## What you should do
Collect every line of the records below that contains the word "location".

## Provided records

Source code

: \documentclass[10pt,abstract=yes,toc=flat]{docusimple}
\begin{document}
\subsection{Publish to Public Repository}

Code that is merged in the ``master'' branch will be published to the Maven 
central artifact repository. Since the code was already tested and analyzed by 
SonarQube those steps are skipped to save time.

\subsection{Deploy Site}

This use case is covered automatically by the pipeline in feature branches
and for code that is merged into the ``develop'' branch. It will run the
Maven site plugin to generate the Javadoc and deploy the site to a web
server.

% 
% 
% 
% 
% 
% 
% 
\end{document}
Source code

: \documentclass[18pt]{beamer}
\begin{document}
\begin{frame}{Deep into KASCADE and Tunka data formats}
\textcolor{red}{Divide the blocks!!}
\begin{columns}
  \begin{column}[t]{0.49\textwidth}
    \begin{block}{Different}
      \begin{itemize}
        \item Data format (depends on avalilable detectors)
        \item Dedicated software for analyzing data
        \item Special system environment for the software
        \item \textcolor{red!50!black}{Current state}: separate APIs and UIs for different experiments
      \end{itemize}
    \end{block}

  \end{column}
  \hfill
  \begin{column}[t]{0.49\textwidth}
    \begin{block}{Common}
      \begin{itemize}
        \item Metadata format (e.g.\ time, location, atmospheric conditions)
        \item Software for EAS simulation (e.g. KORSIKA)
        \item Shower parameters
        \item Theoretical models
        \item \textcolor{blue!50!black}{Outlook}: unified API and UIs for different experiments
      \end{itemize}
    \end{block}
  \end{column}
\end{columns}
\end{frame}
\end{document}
==
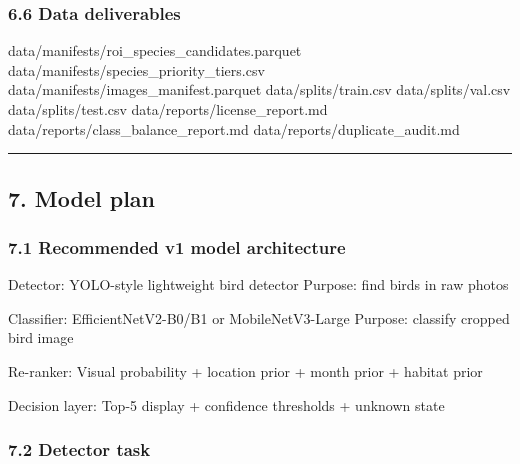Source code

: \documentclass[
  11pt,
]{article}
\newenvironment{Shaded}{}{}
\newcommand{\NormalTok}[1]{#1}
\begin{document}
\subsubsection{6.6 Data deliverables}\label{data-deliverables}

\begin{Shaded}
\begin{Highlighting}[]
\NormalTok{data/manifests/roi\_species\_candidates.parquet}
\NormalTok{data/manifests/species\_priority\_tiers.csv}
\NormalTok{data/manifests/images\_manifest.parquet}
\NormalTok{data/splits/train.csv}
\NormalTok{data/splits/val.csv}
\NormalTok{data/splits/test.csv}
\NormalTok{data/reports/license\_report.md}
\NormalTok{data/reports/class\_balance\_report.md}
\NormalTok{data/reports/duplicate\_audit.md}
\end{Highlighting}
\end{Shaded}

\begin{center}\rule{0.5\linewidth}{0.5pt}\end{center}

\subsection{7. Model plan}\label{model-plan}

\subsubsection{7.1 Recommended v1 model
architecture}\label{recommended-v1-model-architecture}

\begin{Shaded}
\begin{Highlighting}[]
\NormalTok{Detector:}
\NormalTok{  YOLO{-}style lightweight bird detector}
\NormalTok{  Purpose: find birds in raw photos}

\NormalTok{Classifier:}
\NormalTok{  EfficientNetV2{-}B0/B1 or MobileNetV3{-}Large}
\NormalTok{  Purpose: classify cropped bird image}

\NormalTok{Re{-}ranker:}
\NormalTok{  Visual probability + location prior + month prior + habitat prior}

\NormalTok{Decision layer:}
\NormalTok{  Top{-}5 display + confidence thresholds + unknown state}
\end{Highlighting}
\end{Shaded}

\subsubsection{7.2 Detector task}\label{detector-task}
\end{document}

## Answer space
        \item Metadata format (e.g.\ time, location, atmospheric conditions)
\NormalTok{  Visual probability + location prior + month prior + habitat prior}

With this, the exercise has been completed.